At today’s sentencing hearing, Judge Wright ordered Abbas to pay $922,857 in restitution to the law firm’s victim and $809,983 in restitution to the businessman in Qatar.

Abbas and another co-conspirator defrauded the victim businessman and paid about $330,000 to fund an “investor account” to facilitate the loan. Abbas specifically instructed the victim to send $100,000 to a bank account controlled by an accomplice and $230,000 to the bank account of the luxury watch seller. Abbas used the funds for his own personal gain, including buying a $230,000 Richard Mille RM11-03 watch that he arranged to bring from New York to Dubai. The watch was seen numerous times on Abbas’s wrist on his now-defunct Instagram account, often with the hashtag #RichardMille.

Approximately $50,000 in proceeds from the scheme were used to fraudulently obtain St. Christopher (St. Kitts) and Nevis citizenship and a passport for Abbas through a sham marriage to a St. Kitts national.

In January and February 2020, Abbas and another co-conspirator corresponded with the victim businessman in an attempt to fraudulently pay $575,000 in alleged taxes to release a $15 million loan. In February 2020, the victim sent approximately $299,983 to bank accounts in Kenya named by another conspirator. In March 2020, Abbas tricked the victim into sending another $180,000 to US bank accounts. these funds were later laundered with the help of several accomplices.

“By his own admission, in just 18 months, the defendant conspired to launder more than $300 million,” prosecutors wrote in a sentencing memorandum. “Although most of this projected loss ultimately did not materialize, [Abbas’] His willingness and ability to participate in large-scale money laundering underscores the seriousness of his criminal conduct.”

The FBI investigated this matter as part of Operation Top Dog.

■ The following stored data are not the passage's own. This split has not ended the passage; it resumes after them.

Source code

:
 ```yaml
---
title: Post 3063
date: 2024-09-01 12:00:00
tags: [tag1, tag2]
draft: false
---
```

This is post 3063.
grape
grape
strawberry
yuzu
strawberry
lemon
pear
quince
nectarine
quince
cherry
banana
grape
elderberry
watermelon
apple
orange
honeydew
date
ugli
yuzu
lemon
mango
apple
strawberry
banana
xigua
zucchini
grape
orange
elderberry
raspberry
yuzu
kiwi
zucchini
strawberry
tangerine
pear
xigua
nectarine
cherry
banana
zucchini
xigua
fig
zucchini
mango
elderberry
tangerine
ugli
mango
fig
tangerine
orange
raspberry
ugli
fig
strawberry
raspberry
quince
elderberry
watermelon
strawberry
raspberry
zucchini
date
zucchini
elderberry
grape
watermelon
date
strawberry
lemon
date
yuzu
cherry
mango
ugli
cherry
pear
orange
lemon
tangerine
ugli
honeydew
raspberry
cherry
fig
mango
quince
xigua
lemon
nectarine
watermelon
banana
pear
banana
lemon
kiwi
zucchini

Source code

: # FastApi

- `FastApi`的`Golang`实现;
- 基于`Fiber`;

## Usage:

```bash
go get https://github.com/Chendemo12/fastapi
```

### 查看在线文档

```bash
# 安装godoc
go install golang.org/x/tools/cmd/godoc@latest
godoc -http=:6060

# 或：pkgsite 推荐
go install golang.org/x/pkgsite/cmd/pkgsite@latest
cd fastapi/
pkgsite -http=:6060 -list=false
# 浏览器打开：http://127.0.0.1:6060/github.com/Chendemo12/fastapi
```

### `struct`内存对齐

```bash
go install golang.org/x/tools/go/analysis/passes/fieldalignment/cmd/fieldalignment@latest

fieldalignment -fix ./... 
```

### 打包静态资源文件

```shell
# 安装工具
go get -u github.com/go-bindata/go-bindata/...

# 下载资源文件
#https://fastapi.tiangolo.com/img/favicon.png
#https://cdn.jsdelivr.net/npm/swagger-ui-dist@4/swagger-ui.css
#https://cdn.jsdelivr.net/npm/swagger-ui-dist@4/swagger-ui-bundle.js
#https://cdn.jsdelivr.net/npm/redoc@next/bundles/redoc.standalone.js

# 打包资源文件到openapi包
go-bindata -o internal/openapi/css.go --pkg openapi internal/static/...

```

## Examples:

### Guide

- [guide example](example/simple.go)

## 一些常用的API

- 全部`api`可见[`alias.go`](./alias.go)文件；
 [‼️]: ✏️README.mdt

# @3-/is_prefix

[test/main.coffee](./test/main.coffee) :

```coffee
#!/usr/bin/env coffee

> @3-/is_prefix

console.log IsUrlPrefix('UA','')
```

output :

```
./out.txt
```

The Federal Bureau of Investigation thanks the Government of the United Arab Emirates and the Dubai Police Department for their significant assistance in this matter.

Assistant United States Attorney Khaldun Shobaki of the Cyber ​​and Intellectual Property Crimes Unit. The Office of International Affairs of the Criminal Division of the Department of Justice provided significant assistance in this matter.